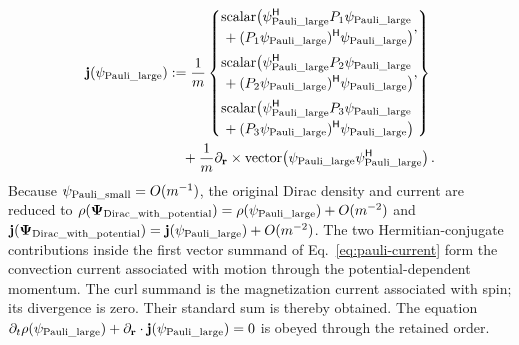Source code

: \documentclass[10pt,letterpaper]{article}
\let\STAamsmathtext\text
\newcommand{\eqtext}[1]{\STAamsmathtext{\normalfont\rmfamily #1}}
\newcommand{\eqfunc}[1]{\operatorname{#1}}
\renewcommand{\text}[1]{\STAamsmathtext{\normalfont\rmfamily #1}}
\newcommand{\pv}[1]{#1}
\newcommand{\vct}[1]{\mathbf{#1}}
\newcommand{\bPsi}{\pv{\bm{\Psi}}}
\newcommand{\delop}{\partial}
\newcommand{\delr}{\delop_{\vct{r}}}
\newcommand{\gradv}{\delr}
\newcommand{\Hop}{\mathsf H}
\newcommand{\herm}[1]{#1^{\Hop}}
\newcommand{\vthreeeq}[3]{%
  \left\{%
  \begin{aligned}
  & #1,\\[0.12em]
  & #2,\\[0.12em]
  & #3
  \end{aligned}%
  \right\}%
}
\begin{document}
\begin{equation}
\begin{aligned}
\vct{j}(\pv{\psi}_{\eqtext{Pauli\_large}})
&:=\frac{1}{m}
\vthreeeq
{\begin{gathered}
\eqfunc{scalar}\!\left(
\herm{\pv{\psi}_{\eqtext{Pauli\_large}}}
P_1\pv{\psi}_{\eqtext{Pauli\_large}}\right.\\[-0.2em]
\left.{}+\herm{(P_1\pv{\psi}_{\eqtext{Pauli\_large}})}
\pv{\psi}_{\eqtext{Pauli\_large}}
\right)
\end{gathered}}
{\begin{gathered}
\eqfunc{scalar}\!\left(
\herm{\pv{\psi}_{\eqtext{Pauli\_large}}}
P_2\pv{\psi}_{\eqtext{Pauli\_large}}\right.\\[-0.2em]
\left.{}+\herm{(P_2\pv{\psi}_{\eqtext{Pauli\_large}})}
\pv{\psi}_{\eqtext{Pauli\_large}}
\right)
\end{gathered}}
{\begin{gathered}
\eqfunc{scalar}\!\left(
\herm{\pv{\psi}_{\eqtext{Pauli\_large}}}
P_3\pv{\psi}_{\eqtext{Pauli\_large}}\right.\\[-0.2em]
\left.{}+\herm{(P_3\pv{\psi}_{\eqtext{Pauli\_large}})}
\pv{\psi}_{\eqtext{Pauli\_large}}
\right)
\end{gathered}}\\
&\quad+\frac{1}{m}\gradv\times
\eqfunc{vector}\!\left(
\pv{\psi}_{\eqtext{Pauli\_large}}
\herm{\pv{\psi}_{\eqtext{Pauli\_large}}}
\right).
\label{eq:pauli-current}
\end{aligned}
\end{equation}
Because \(\pv{\psi}_{\eqtext{Pauli\_small}}=O(m^{-1})\), the original Dirac
density and current are reduced to
\(\rho(\bPsi_{\eqtext{Dirac\_with\_potential}})
=\rho(\pv{\psi}_{\eqtext{Pauli\_large}})+O(m^{-2})\) and
\(\vct{j}(\bPsi_{\eqtext{Dirac\_with\_potential}})
=\vct{j}(\pv{\psi}_{\eqtext{Pauli\_large}})+O(m^{-2})\).
The two Hermitian-conjugate contributions inside the first vector summand of
Eq.\ \eqref{eq:pauli-current} form the convection current associated with
motion through the potential-dependent momentum. The curl summand is the
magnetization current associated with spin; its divergence is zero. Their
standard sum is thereby obtained. The equation
\(\partial_t\rho(\pv{\psi}_{\eqtext{Pauli\_large}})
+\gradv\cdot\vct{j}(\pv{\psi}_{\eqtext{Pauli\_large}})=0\)
is obeyed through the retained order.
\end{document}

——

Every line above should be output exactly, except for the pictures.

Source code

: \documentclass[10pt,letterpaper]{article}
\let\STAamsmathtext\text
\newcommand{\eqtext}[1]{\STAamsmathtext{\normalfont\rmfamily #1}}
\newcommand{\eqfunc}[1]{\operatorname{#1}}
\renewcommand{\text}[1]{\STAamsmathtext{\normalfont\rmfamily #1}}
\newcommand{\pv}[1]{#1}
\newcommand{\vct}[1]{\mathbf{#1}}
\newcommand{\bPsi}{\pv{\bm{\Psi}}}
\newcommand{\delop}{\partial}
\newcommand{\delr}{\delop_{\vct{r}}}
\newcommand{\gradv}{\delr}
\newcommand{\Hop}{\mathsf H}
\newcommand{\herm}[1]{#1^{\Hop}}
\newcommand{\vthreeeq}[3]{%
  \left\{%
  \begin{aligned}
  & #1,\\[0.12em]
  & #2,\\[0.12em]
  & #3
  \end{aligned}%
  \right\}%
}
\begin{document}
\begin{equation}
\begin{aligned}
\vct{j}(\pv{\psi}_{\eqtext{Pauli\_large}})
&:=\frac{1}{m}
\vthreeeq
{\begin{gathered}
\eqfunc{scalar}\!\left(
\herm{\pv{\psi}_{\eqtext{Pauli\_large}}}
P_1\pv{\psi}_{\eqtext{Pauli\_large}}\right.\\[-0.2em]
\left.{}+\herm{(P_1\pv{\psi}_{\eqtext{Pauli\_large}})}
\pv{\psi}_{\eqtext{Pauli\_large}}
\right)
\end{gathered}}
{\begin{gathered}
\eqfunc{scalar}\!\left(
\herm{\pv{\psi}_{\eqtext{Pauli\_large}}}
P_2\pv{\psi}_{\eqtext{Pauli\_large}}\right.\\[-0.2em]
\left.{}+\herm{(P_2\pv{\psi}_{\eqtext{Pauli\_large}})}
\pv{\psi}_{\eqtext{Pauli\_large}}
\right)
\end{gathered}}
{\begin{gathered}
\eqfunc{scalar}\!\left(
\herm{\pv{\psi}_{\eqtext{Pauli\_large}}}
P_3\pv{\psi}_{\eqtext{Pauli\_large}}\right.\\[-0.2em]
\left.{}+\herm{(P_3\pv{\psi}_{\eqtext{Pauli\_large}})}
\pv{\psi}_{\eqtext{Pauli\_large}}
\right)
\end{gathered}}\\
&\quad+\frac{1}{m}\gradv\times
\eqfunc{vector}\!\left(
\pv{\psi}_{\eqtext{Pauli\_large}}
\herm{\pv{\psi}_{\eqtext{Pauli\_large}}}
\right).
\label{eq:pauli-current}
\end{aligned}
\end{equation}
Because \(\pv{\psi}_{\eqtext{Pauli\_small}}=O(m^{-1})\), the original Dirac
density and current are reduced to
\(\rho(\bPsi_{\eqtext{Dirac\_with\_potential}})
=\rho(\pv{\psi}_{\eqtext{Pauli\_large}})+O(m^{-2})\) and
\(\vct{j}(\bPsi_{\eqtext{Dirac\_with\_potential}})
=\vct{j}(\pv{\psi}_{\eqtext{Pauli\_large}})+O(m^{-2})\).
The two Hermitian-conjugate contributions inside the first vector summand of
Eq.\ \eqref{eq:pauli-current} form the convection current associated with
motion through the potential-dependent momentum. The curl summand is the
magnetization current associated with spin; its divergence is zero. Their
standard sum is thereby obtained. The equation
\(\partial_t\rho(\pv{\psi}_{\eqtext{Pauli\_large}})
+\gradv\cdot\vct{j}(\pv{\psi}_{\eqtext{Pauli\_large}})=0\)
is obeyed through the retained order.
\end{document}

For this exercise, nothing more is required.